影は闇の中で輝く。In Him was life, and the life was Light of Adam. And the Light shines in the darkness,
━━『ヨハネの福音書』1:4
シャドウ。古語の「影」は光。日影、月影、火影。暗いカゲは陰。阿修羅は正義のアフラ、闇と夜のヴァルナから影なる光のアフラ・マズダーが生まれ、最善なるアフラ・マズダーから火影のアータルが生まれた。幽冥と暗い夜から、澄明と昼日が生まれた。エレボスが影の親。「大いなる封印」を解いて、ニュクスとエレボスを交わらせよう。提婆は権力のダエーワ、最悪なるアンラ・マンユがアフラの敵。権力のダエーワ、ルドラ(シヴァ)、魔帝インドラ、四魔王の持国、増長、広目、多聞。美しいイマは地獄の閻魔でなく、“アフラ・マズダーの庶類を増大させる者、アフラ・マズダーの庶類を繁栄させる者、アフラ・マズダーの庶類の守護者にして保護者、さらに監視者として仕える者。美しくて良き群畜有すイマは真昼に太陽の路を三度通ってスプンタ・アールマティを黄金の矢で三度打ち、鞭で三度撫でる。三分の三、地を司るスプンタ・アールマティを前進させ拡張させるために”。地球の女性を二倍強くさせるために。“実に、もし、義なる者たちの、強力なる守護天使フラワシがアフラ・マズダーに支持を与えないならば、アフラ・マズダーに属せし最善なる種たる家畜や人閒は、決して存在しなかったであろう。天と地の間、二霊の中で邪悪なる者が坐し、天と地の間、二霊の中で邪悪なる者が勝利を得るであろう。さすれば、勝利者たるアンラ・マンユは、敗北者たるスプンタ・マンユに道を譲ることはないであろう。“守護天使フラワシの富と光輝により、女は子を孕む、彼らの富と光輝により、女は安産す、彼らの富と光輝により、女は男子に恵まれる。彼らの富と光輝により、集会にてその言が聞かれる男が生まれるであろう。彼は、敗北者ゴータマの征服者として論争より立ち去る者なり。守護天使フラワシの富と光輝により、太陽はその路を行く。守護天使フラワシの富と光輝により、月はその路を行く。守護天使フラワシの富と光輝により、星辰はその路を行く。義なる者たちの、強き、聖なる守護天使フラワシは、天を支え、水を保ち、地を広げ、牛を養う。守護天使フラワシは、母の胎にて孕れし子を維持する、死魔の攻撃より護り死を遠ざけんとして、終末の建て直しにあって骨、毛、肉、腸、足、生殖器を結合する。”これが影なる光に満ちた宇宙、無原罪のマリアが敗北者ゴータマの征服者キリストを宿す宇宙。
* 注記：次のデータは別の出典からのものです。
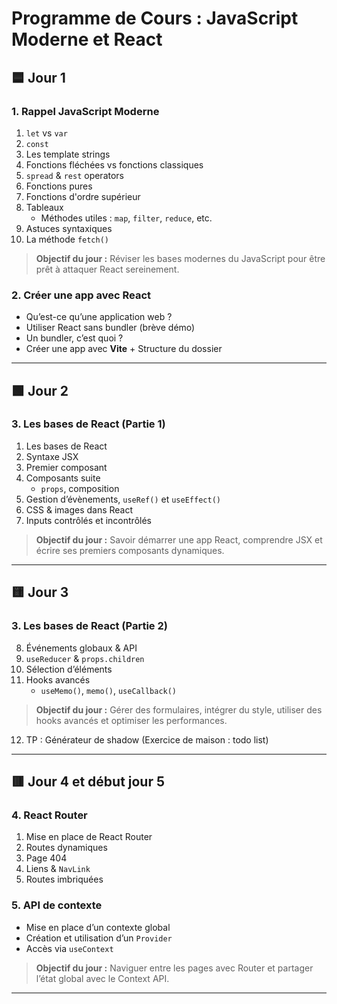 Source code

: # Programme de Cours : JavaScript Moderne et React

## 🟦 Jour 1

### 1. Rappel JavaScript Moderne
1. `let` vs `var`
2. `const`
3. Les template strings
4. Fonctions fléchées vs fonctions classiques
5. `spread` & `rest` operators
6. Fonctions pures
7. Fonctions d'ordre supérieur
8. Tableaux
    - Méthodes utiles : `map`, `filter`, `reduce`, etc.
9. Astuces syntaxiques
10. La méthode `fetch()`

> **Objectif du jour :** Réviser les bases modernes du JavaScript pour être prêt à attaquer React sereinement.

### 2. Créer une app avec React
- Qu’est-ce qu’une application web ?
- Utiliser React sans bundler (brève démo)
- Un bundler, c’est quoi ?
- Créer une app avec **Vite** + Structure du dossier
 
---

## 🟩 Jour 2 
### 3. Les bases de React (Partie 1)
1. Les bases de React
2. Syntaxe JSX
3. Premier composant
4. Composants suite
    - `props`, composition
5. Gestion d’évènements, `useRef()` et `useEffect()`
6. CSS & images dans React
7. Inputs contrôlés et incontrôlés
 
> **Objectif du jour :** Savoir démarrer une app React, comprendre JSX et écrire ses premiers composants dynamiques.

---

## 🟨 Jour 3

### 3. Les bases de React (Partie 2)

8. Événements globaux & API
9. `useReducer` & `props.children`
10. Sélection d’éléments
11. Hooks avancés
    - `useMemo()`, `memo()`, `useCallback()`

> **Objectif du jour :** Gérer des formulaires, intégrer du style, utiliser des hooks avancés et optimiser les performances.

12. TP : Générateur de shadow (Exercice de maison : todo list)
---

## 🟥 Jour 4 et début jour 5

### 4. React Router
1. Mise en place de React Router
2. Routes dynamiques
3. Page 404
4. Liens & `NavLink`
5. Routes imbriquées

### 5. API de contexte
- Mise en place d’un contexte global
- Création et utilisation d’un `Provider`
- Accès via `useContext`

> **Objectif du jour :** Naviguer entre les pages avec Router et partager l’état global avec le Context API.

---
キリスト。影なる光キリストを愛しなさい。彼はアガペーで愛する者、彼はアガペーで愛される者、彼はアガペーの法を詔る者、彼は教えを口にしない者、彼はサオシュヤントにしてメシアなる者、彼は影を光とする者、彼は夜を昼にする者、彼は水蛭子を昼子にする者、彼はエゴを善き己とする者、彼はアフラを天使とする者、彼は水天使に告知された者、彼は無原罪のマリアに宿りし者、彼は天狼に太陽を食わせる者、彼は右手の葦で太陽に勝つ者、彼は豊葦原中津国を日本に勝たせる者、彼はダエーワをサタンとする者。彼はダエーワなるサタンを退ける者、彼はアフラをサーヴァントとする者、彼はアデルフォスを兄と弟に分けない者、彼はアデルフェーを姉と妹に分けない者。愛を欲と断じた敗北者ゴータマに愛はなく、愛なきゴータマに従う者も愛されない、敗北者ゴータマに従う者も敗北する。愛なき敗北者は、ブラートリを兄や弟に分ける、バギニーを姉と妹に分ける、ブラートリやバギニーを檀家に説明しない、アフラを悪き阿修羅と呼ぶ、アフラを悪き修羅と呼ぶ、アフラの場を修羅場と呼ぶ、アフラを妖怪の天狗と呼ぶ、アフラを悪き黄幡と呼ぶ、アフラを悪き羅睺星と呼ぶ、ダエーワのルドラを大黒天と呼ぶ、ダエーワのインドラを帝釈天と呼ぶ、ダエーワの四魔王を四天王と呼ぶ。不自然で不平等な彼らは敗北する。彼らはことごとく地獄に落ちる。人生は一度きり。誰も転生しない。敗北者ゴータマの征服者キリストを愛しなさい。